*** Opening of Dataset records ***

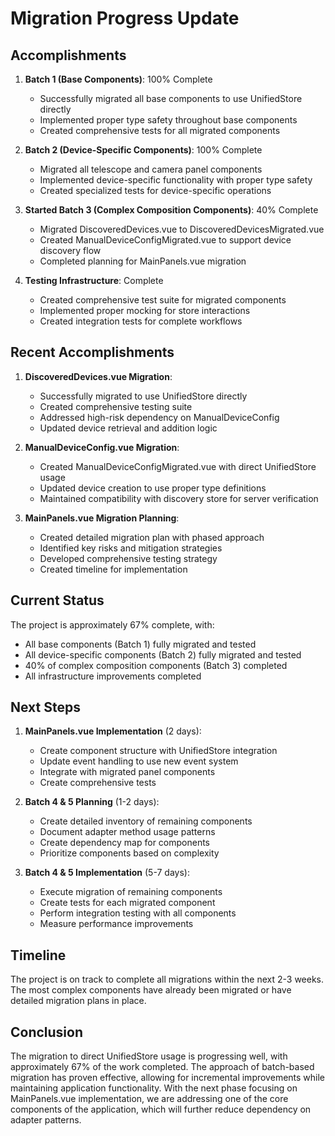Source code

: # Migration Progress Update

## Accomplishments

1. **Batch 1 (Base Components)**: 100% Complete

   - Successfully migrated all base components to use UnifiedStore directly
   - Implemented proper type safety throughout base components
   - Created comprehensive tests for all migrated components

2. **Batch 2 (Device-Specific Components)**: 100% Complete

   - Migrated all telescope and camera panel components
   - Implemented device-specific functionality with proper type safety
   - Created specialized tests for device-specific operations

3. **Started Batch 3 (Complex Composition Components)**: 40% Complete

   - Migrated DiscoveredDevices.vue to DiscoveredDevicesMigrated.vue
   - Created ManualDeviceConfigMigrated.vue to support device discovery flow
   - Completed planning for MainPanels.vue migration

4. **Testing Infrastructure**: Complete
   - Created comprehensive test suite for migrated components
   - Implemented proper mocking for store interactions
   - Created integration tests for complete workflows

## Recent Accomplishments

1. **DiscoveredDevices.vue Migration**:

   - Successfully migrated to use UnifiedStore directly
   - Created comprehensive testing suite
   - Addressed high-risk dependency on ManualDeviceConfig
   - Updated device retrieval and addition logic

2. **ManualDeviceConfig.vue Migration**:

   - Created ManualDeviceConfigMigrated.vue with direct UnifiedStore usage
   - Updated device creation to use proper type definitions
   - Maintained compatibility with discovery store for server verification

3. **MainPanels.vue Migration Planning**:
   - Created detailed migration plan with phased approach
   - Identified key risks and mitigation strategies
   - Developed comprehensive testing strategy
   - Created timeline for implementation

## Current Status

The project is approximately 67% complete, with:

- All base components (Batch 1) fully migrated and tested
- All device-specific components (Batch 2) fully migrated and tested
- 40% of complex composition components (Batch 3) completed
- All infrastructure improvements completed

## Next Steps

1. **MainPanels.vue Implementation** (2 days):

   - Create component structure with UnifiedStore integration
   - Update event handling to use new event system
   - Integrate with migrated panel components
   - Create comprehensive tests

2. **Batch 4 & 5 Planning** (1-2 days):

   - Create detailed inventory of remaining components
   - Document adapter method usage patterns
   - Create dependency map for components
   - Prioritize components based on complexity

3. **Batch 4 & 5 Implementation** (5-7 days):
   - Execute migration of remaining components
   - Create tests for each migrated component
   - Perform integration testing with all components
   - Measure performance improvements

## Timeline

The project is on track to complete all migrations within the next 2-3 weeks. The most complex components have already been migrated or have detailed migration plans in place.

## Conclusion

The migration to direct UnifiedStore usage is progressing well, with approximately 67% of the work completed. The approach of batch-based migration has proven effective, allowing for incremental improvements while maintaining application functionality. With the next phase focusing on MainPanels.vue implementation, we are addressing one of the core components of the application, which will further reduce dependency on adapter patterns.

*** Close of Dataset records ***
*** Opening of Dataset records ***

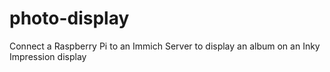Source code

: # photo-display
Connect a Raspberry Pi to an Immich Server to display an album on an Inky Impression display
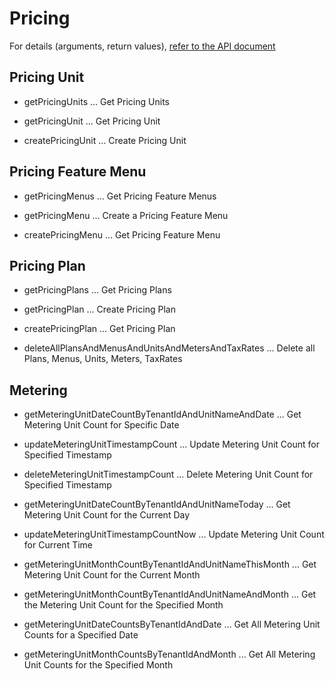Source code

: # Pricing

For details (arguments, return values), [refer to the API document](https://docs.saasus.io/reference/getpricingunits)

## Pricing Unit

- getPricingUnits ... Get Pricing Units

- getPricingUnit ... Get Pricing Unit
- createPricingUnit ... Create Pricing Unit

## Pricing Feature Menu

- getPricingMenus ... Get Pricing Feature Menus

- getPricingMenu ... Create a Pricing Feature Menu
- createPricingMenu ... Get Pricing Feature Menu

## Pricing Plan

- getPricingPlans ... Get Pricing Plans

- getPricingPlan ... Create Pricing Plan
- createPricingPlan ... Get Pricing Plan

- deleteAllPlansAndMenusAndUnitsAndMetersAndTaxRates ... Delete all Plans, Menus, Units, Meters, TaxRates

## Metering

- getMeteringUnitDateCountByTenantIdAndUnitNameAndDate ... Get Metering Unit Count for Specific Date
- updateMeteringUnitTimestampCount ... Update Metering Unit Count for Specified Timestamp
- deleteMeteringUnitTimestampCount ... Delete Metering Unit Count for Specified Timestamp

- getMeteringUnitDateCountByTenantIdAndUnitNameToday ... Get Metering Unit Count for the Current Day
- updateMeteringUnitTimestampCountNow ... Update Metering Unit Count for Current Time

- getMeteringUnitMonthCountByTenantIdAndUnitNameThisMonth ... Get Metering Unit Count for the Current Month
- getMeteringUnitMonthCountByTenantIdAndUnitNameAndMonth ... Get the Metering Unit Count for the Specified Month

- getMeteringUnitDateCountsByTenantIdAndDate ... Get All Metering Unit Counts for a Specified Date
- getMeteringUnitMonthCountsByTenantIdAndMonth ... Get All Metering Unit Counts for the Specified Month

*** Close of Dataset records ***

■ Problem ■
Looking at the data above, return every line from the one with "- Created specialized" down to the one with "- Create tests for each migrated component", exactly and inclusively.

■ Your solution ■
   - Created specialized tests for device-specific operations

3. **Started Batch 3 (Complex Composition Components)**: 40% Complete

   - Migrated DiscoveredDevices.vue to DiscoveredDevicesMigrated.vue
   - Created ManualDeviceConfigMigrated.vue to support device discovery flow
   - Completed planning for MainPanels.vue migration

4. **Testing Infrastructure**: Complete
   - Created comprehensive test suite for migrated components
   - Implemented proper mocking for store interactions
   - Created integration tests for complete workflows

## Recent Accomplishments

1. **DiscoveredDevices.vue Migration**:

   - Successfully migrated to use UnifiedStore directly
   - Created comprehensive testing suite
   - Addressed high-risk dependency on ManualDeviceConfig
   - Updated device retrieval and addition logic

2. **ManualDeviceConfig.vue Migration**:

   - Created ManualDeviceConfigMigrated.vue with direct UnifiedStore usage
   - Updated device creation to use proper type definitions
   - Maintained compatibility with discovery store for server verification

3. **MainPanels.vue Migration Planning**:
   - Created detailed migration plan with phased approach
   - Identified key risks and mitigation strategies
   - Developed comprehensive testing strategy
   - Created timeline for implementation

## Current Status

The project is approximately 67% complete, with:

- All base components (Batch 1) fully migrated and tested
- All device-specific components (Batch 2) fully migrated and tested
- 40% of complex composition components (Batch 3) completed
- All infrastructure improvements completed

## Next Steps

1. **MainPanels.vue Implementation** (2 days):

   - Create component structure with UnifiedStore integration
   - Update event handling to use new event system
   - Integrate with migrated panel components
   - Create comprehensive tests

2. **Batch 4 & 5 Planning** (1-2 days):

   - Create detailed inventory of remaining components
   - Document adapter method usage patterns
   - Create dependency map for components
   - Prioritize components based on complexity

3. **Batch 4 & 5 Implementation** (5-7 days):
   - Execute migration of remaining components
   - Create tests for each migrated component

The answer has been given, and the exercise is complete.